* Directions for this task:
Go through the records and extract every line with the word "bilinear".

* Entries provided:
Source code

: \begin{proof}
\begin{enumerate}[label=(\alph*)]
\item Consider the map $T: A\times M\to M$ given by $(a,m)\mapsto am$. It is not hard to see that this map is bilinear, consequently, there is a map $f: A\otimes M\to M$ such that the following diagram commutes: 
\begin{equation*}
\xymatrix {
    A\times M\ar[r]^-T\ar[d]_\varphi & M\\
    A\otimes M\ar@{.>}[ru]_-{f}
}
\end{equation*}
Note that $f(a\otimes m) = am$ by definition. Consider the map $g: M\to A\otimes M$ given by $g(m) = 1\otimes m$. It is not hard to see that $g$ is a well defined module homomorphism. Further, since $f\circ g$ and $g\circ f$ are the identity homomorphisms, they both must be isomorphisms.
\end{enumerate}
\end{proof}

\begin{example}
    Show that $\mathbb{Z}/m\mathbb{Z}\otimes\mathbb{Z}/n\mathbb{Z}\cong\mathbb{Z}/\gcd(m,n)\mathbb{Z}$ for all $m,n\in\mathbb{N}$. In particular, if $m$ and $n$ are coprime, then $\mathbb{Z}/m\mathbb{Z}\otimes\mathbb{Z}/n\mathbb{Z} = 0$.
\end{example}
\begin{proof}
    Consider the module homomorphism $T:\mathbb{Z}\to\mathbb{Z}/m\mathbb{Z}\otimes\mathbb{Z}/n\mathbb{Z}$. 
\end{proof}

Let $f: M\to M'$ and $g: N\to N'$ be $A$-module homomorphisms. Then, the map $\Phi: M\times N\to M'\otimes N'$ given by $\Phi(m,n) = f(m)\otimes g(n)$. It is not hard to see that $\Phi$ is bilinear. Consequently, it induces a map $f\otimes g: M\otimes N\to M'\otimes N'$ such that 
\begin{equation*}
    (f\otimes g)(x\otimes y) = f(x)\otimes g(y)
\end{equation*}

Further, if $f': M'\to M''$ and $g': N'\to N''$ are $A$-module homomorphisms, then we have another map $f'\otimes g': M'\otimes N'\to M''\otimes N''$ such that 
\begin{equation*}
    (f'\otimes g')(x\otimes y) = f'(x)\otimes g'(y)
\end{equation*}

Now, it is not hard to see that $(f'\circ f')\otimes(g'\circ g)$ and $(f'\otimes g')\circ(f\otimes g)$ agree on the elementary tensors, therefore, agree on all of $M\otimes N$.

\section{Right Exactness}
--
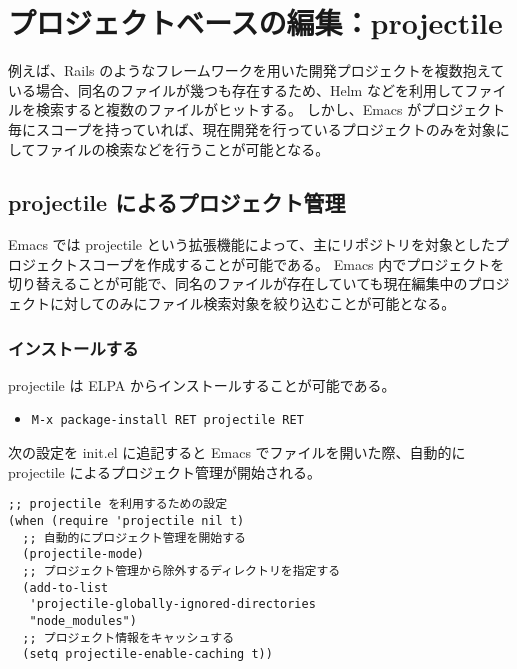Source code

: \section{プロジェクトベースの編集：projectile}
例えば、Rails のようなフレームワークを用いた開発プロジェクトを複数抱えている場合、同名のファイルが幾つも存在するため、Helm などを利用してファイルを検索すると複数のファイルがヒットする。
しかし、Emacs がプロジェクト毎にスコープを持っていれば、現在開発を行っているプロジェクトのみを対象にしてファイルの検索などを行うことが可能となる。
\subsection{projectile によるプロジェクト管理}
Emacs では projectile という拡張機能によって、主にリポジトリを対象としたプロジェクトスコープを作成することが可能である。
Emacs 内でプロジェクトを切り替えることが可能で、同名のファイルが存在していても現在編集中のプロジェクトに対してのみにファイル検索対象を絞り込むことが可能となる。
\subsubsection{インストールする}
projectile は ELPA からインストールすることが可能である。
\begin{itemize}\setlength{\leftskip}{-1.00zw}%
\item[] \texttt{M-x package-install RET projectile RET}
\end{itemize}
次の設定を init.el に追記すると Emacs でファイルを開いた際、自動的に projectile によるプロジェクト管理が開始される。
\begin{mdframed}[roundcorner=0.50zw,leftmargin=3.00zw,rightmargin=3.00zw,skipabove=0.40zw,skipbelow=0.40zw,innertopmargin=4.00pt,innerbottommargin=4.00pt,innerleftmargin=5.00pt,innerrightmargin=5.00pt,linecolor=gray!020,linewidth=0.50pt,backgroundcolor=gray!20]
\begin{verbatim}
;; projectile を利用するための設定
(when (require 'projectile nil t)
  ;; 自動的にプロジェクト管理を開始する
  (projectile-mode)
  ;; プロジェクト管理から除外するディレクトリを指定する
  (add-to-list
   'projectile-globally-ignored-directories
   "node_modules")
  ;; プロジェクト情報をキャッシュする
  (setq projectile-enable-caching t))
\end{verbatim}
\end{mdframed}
--
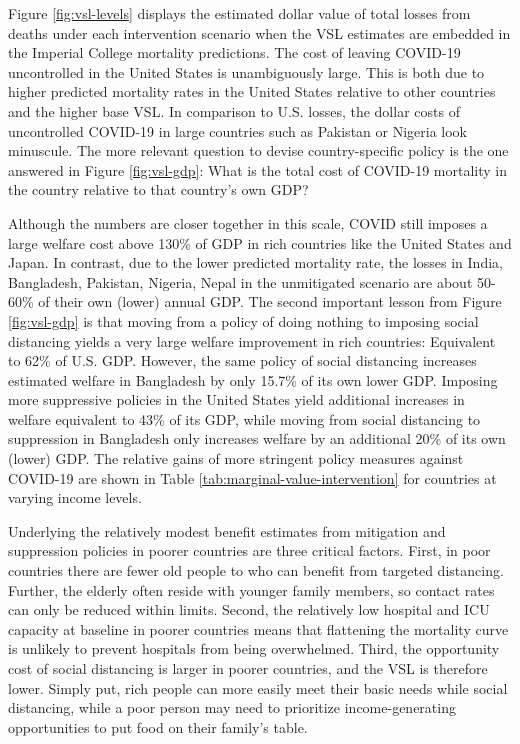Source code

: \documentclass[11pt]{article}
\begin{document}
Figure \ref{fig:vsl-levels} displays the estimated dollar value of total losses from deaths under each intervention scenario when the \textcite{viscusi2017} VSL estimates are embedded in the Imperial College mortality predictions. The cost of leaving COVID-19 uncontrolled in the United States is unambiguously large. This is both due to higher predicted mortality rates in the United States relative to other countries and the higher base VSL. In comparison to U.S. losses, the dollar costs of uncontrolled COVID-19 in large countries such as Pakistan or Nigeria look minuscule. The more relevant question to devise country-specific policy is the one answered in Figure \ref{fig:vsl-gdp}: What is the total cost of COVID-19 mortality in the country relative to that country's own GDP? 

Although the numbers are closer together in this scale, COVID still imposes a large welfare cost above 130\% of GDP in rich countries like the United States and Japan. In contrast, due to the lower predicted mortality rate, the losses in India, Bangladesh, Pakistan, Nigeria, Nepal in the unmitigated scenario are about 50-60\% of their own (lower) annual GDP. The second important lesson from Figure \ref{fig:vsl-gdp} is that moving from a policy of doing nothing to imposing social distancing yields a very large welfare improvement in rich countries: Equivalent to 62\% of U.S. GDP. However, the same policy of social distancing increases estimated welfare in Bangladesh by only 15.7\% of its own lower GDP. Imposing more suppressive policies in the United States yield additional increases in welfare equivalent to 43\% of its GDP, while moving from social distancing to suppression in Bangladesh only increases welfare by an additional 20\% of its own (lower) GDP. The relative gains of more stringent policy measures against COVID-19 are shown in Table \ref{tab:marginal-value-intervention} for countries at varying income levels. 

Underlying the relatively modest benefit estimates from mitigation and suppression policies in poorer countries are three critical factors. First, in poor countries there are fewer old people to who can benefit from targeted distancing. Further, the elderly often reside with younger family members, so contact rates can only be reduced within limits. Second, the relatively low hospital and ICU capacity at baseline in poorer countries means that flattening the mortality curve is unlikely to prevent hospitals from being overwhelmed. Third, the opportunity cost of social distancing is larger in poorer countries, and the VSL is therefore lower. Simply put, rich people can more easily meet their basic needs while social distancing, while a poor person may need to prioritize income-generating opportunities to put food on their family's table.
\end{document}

* Result:
\item Consider the map $T: A\times M\to M$ given by $(a,m)\mapsto am$. It is not hard to see that this map is bilinear, consequently, there is a map $f: A\otimes M\to M$ such that the following diagram commutes: 
Let $f: M\to M'$ and $g: N\to N'$ be $A$-module homomorphisms. Then, the map $\Phi: M\times N\to M'\otimes N'$ given by $\Phi(m,n) = f(m)\otimes g(n)$. It is not hard to see that $\Phi$ is bilinear. Consequently, it induces a map $f\otimes g: M\otimes N\to M'\otimes N'$ such that 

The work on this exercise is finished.